Patient 1: Mr. Smith
Mr. Smith is a 50-year-old male past medical history of HTN and smoking presents to the Emergency Department by ambulance complaining the first time ever of severe crushing chest pain that just started while running on the treadmill. He immediately called 911. Mr. Smith is diaphoretic and moderately ill appearing. He received nitroglycerin 0.4 mg SL prehospital with no change in pain. Vitals: BP:140/90, P:80, RR = 24, T: 98.3F, O2 sat: 98%.
Patient 2: Ms. Jones
Ms. Jones is a 69-year-old female with history of HTN presents to the emergency department via triage. complaining of worsening shortness of breath, chest and epigastric pain x 24 hrs. She has nausea/vomiting, weakness, and fatigue. She “feels terrible.” She is ill appearing. No medications.
Upon completion of this self-study module, you should be able to:
- Describe the initial actions taken for high risk patients with chest pain.
- List critical diagnoses for chest pain and key features.
- Recognize that “Classic” symptoms may or may not be present and that serial biomarkers with prolonged observation may be required.
- Use clinical decision rules to prioritize diagnosis and risk stratify patients such as HEART Score and PERC rule
Chest pain is one of the highest risk chief complaints you will see in the Emergency Department setting. However, accurately diagnosing the etiology of acute chest pain in the emergency department is very difficult because neither the quality nor intensity of the pain is specific to any organ or diagnosis. Chief complaints may vary and be listed as abdominal pain, back pain, and shoulder pain. Furthermore, presentations vary significantly even amongst the most common life-threatening diseases.
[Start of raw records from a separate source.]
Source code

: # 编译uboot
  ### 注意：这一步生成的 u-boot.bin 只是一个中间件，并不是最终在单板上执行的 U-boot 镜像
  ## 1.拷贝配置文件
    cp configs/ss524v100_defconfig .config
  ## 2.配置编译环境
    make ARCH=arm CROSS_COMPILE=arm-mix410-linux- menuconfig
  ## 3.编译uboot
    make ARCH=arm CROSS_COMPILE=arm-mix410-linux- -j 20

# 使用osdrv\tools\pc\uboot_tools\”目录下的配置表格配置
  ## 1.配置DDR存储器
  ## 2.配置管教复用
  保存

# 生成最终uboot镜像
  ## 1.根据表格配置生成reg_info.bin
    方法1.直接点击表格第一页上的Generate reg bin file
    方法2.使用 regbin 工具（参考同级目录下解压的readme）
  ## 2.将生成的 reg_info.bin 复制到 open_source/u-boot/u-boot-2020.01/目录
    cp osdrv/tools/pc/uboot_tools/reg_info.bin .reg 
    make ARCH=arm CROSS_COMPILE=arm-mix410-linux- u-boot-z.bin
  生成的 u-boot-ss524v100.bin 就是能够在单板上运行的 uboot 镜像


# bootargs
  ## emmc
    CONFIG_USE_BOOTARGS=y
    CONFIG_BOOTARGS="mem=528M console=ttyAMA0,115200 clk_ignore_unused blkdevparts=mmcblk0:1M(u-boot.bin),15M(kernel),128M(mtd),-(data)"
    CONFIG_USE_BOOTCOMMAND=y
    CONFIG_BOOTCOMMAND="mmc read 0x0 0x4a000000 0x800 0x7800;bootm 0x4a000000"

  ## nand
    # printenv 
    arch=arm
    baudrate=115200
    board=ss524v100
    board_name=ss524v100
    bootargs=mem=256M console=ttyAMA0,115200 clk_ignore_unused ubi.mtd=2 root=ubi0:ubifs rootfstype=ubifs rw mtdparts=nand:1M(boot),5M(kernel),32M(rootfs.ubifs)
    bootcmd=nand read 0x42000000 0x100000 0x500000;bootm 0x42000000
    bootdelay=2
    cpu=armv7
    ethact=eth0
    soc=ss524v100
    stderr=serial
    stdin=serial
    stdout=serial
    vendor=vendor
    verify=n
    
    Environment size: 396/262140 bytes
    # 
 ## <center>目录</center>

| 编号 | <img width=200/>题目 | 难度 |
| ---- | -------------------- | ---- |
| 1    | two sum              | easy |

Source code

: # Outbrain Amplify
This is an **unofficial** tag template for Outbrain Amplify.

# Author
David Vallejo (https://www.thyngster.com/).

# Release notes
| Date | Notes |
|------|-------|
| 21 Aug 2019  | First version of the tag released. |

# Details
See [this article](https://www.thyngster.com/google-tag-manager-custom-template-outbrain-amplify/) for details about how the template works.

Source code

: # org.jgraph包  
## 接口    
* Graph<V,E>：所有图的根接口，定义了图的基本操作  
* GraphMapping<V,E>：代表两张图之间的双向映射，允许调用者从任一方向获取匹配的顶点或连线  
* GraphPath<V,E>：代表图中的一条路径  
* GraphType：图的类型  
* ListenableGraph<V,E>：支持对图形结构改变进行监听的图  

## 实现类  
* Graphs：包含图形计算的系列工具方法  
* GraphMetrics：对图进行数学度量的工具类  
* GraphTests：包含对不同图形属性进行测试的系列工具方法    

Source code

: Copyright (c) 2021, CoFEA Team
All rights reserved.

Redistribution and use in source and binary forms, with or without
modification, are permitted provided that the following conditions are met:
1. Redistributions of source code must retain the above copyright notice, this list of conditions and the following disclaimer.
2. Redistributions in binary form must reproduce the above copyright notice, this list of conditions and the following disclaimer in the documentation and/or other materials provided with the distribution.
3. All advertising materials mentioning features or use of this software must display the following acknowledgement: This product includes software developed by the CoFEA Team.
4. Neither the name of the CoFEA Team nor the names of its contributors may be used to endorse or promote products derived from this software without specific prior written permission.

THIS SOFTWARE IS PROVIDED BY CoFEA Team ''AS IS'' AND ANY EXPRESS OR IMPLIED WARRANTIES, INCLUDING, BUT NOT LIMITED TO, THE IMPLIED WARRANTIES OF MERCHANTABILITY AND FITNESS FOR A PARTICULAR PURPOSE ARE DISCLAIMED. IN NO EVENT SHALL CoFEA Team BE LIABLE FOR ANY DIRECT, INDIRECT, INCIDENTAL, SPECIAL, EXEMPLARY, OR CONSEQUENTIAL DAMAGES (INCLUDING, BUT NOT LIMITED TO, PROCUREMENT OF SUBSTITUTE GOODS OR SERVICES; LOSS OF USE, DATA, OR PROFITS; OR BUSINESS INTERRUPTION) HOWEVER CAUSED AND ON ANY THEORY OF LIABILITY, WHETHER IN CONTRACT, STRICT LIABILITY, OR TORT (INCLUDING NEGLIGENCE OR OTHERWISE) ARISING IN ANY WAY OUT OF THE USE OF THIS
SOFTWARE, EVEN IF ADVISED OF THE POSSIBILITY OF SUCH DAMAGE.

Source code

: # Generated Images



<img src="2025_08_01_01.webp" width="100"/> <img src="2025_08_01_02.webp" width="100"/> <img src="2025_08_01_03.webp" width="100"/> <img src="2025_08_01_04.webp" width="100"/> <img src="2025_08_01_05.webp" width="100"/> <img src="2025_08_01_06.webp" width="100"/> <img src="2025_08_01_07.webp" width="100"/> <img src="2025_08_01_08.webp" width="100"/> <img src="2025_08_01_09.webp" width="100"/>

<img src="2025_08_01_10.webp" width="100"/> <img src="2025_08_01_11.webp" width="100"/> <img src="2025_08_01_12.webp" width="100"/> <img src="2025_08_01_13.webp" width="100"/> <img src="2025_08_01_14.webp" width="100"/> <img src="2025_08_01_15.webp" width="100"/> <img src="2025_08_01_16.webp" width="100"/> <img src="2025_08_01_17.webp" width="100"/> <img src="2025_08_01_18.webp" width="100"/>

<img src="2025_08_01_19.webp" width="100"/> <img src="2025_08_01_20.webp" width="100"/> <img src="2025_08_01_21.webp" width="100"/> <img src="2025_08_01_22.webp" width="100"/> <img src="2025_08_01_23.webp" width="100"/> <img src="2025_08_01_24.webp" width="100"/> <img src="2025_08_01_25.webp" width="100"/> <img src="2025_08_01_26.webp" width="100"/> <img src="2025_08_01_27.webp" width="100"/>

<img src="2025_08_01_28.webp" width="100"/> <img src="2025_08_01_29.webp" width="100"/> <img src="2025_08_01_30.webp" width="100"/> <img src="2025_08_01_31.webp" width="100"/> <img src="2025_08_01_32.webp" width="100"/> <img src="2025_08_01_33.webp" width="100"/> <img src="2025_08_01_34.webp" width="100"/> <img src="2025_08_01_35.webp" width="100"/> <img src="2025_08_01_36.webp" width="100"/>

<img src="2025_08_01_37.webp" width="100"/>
The potential for a life-threatening process (see Table. 1) always exists even if there are normal initial vital signs or atypical features. In almost every case of severe undifferentiated chest pain the experienced clinicians should initially consider the top three common causes of morbidity and mortality: ACS, pulmonary embolism, and aortic dissection. In many cases, the experienced clinician will also consider and prepare for potential several other less common life-threatening conditions: tension pneumothorax, esophageal rupture, and pericarditis with potential cardiac tamponade.
Initial Actions and Primary Survey
As you’re walking toward his room, these are the actions that you should perform upon arrival:
- Determine “Sick vs “Not Sick” clinical gestalt
- Assesses primary survey: ABC’s and vital signs (Stable vs unstable)
- Obtain focused history and exam
- Obtain ECG and rapid diagnostics
Assessment of all high-risk patients with chest pain should always begin with getting an initial impression then assessing the airway, breathing and circulation paired with vital signs.
Chest pain is a team sport. Simultaneously, with initial history the team should begin initiating treatment and diagnosis. Consider starting IV / O2-if hypoxic/ monitor. Initially, prepare for the worst. Consider placing a set of defibrillator/cardioversion pads on those patients who appear potentially unstable.
Should you have a patient who presents with or develops acute distress or cardiac arrest, your diagnosis and treatment need to occur simultaneously with resuscitating the patient. Chest pain patients with ACS may present in acute pulmonary edema from cardiogenic shock needing immediate airway support with intubation or BIPAP. Some patients with critical illness may quickly become hypotensive with overt shock needing IVF and/or a pressor. Without warning, a patient may suddenly go into cardiac arrest and require emergent cardioversion or defibrillation. Rapid specific interventions are critical!
Initially, it is important to focus on the ABC’s. Interventions that may be indicated are listed in Table. 2 below.
Evaluating chest pain is not simple. Serial ECGs, serial biomarkers, clinical assessment, imaging and observation may all still be needed to further differentiate many patients. In patients with a high-risk chief complaint, the worst diagnosis should be considered first. Obviously, there are other less acute possible sources for chest pain, such as costochondritis, pleurisy, gastroesophageal reflux or an anxiety attack. However, arrival at a likely non-emergent diagnosis should occur only after evaluation of more serious causes. In an elderly patient with multiple co-morbidities even after a detailed history primary and secondary survey the differential could still include three or more of the high-risk diagnoses.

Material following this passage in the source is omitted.